Filed under artist, Robert Hannaford

3 responses to “The life’s work of a great painter

  1. Christina Houen

    Just back from the last Open Studio for the Anthony portrait. The artist stands about 4 metres back from the subject, who sits in black office armchair on a raised dais. When I first saw the portrait, on Thursday, her face and expression were already speaking; then, he was working mainly on the face, adding touches of colour and highlight. His stance and movements are remarkable; he stands poised, intently gazing, brushes in one hand, and then darts forward, sometimes retreating a few paces before placing one small stroke of the brush, or etching it in more firmly with finger or brush handle, occasionally softening it with a cloth. He is like a dancer, and at times he seems about to leap forward into the portrait.
    Today he was holding up a mirror and I asked him what he saw: ‘a reverse image. The eye gets stale, so a reverse image brings back the freshness.’
    Sometimes he gets up on a chair and holds the mirror up so he can look into it upside down. ‘It’s all about seeing what’s THERE.’ Later, he added, ‘it’s also painting what I know — the anatomy of skin, bone, and muscle.
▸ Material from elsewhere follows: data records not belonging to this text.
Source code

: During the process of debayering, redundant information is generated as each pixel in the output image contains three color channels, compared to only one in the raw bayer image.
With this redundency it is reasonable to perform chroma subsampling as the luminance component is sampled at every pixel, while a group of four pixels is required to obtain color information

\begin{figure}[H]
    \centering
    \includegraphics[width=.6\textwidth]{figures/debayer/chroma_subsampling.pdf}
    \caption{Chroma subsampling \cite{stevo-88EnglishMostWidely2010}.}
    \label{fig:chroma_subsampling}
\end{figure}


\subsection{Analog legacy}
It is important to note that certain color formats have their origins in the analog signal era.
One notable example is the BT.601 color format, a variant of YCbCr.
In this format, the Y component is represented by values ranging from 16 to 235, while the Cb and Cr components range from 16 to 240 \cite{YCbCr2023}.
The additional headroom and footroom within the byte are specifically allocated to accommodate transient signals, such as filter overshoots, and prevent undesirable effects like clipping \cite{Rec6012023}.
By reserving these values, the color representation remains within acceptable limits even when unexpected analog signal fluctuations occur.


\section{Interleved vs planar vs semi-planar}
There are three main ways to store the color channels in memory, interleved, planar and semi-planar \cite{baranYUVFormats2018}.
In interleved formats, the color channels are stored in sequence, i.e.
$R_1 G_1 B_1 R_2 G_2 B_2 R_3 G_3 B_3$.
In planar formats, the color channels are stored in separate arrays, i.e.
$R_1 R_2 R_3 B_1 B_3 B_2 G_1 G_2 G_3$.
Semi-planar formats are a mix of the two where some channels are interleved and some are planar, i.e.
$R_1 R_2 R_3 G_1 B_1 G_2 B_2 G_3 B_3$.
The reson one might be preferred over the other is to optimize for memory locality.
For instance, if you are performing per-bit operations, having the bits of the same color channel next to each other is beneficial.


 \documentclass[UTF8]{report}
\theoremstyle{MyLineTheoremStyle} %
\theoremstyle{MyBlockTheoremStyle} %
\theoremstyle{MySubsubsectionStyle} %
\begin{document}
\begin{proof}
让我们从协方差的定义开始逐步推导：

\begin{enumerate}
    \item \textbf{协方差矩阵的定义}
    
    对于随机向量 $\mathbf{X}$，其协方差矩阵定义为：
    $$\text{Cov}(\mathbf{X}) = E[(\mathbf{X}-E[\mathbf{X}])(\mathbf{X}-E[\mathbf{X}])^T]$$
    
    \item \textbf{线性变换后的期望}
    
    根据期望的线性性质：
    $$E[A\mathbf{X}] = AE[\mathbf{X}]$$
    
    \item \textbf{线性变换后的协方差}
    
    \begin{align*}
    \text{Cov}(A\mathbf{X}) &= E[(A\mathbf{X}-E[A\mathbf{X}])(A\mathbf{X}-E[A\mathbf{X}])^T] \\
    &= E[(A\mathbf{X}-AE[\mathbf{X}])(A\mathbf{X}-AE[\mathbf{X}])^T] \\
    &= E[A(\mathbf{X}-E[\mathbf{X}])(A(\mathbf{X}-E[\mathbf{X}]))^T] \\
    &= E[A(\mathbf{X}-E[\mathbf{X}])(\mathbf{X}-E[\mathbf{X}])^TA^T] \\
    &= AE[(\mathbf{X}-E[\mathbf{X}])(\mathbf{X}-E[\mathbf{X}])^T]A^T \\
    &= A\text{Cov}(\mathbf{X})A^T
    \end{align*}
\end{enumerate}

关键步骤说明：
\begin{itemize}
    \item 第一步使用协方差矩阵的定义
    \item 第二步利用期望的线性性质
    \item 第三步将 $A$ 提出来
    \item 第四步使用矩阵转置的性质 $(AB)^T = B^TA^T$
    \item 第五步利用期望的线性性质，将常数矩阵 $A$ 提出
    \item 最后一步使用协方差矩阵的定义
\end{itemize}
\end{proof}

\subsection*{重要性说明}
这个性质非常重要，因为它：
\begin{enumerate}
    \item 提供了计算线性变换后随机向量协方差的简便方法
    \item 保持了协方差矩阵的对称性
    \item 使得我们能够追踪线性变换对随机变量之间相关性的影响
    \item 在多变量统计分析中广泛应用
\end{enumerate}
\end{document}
If you just paint what you observe, you get the proportions all wrong.’
    Later, he added as an aside: ‘Picasso said you don’t finish a painting, you abandon it!’
    I was privileged to watch a great artist at work. It struck me that what he said applies to realist writing too; to describe what’s there, and what one knows is there below the surface, and to see it fresh, not to let the inner eye get stale.
    Although posed portraits are not my favourite form of art, I came to love this painting as I watched it take shape, colour and light, and I am eager to see it hanging in the gallery, when its time comes.

  2. Such an interesting post. I love Robert Hannaford’s work, and he has such true quality. I always voted for his portraits in the Archibald Prize, which in my view he should have won.

  3. I agree with you. I haven’t followed the Archibald until this year, but seeing his exhibition won me as a devotee of his work; and I admire the man, his passion, his vision, his integrity.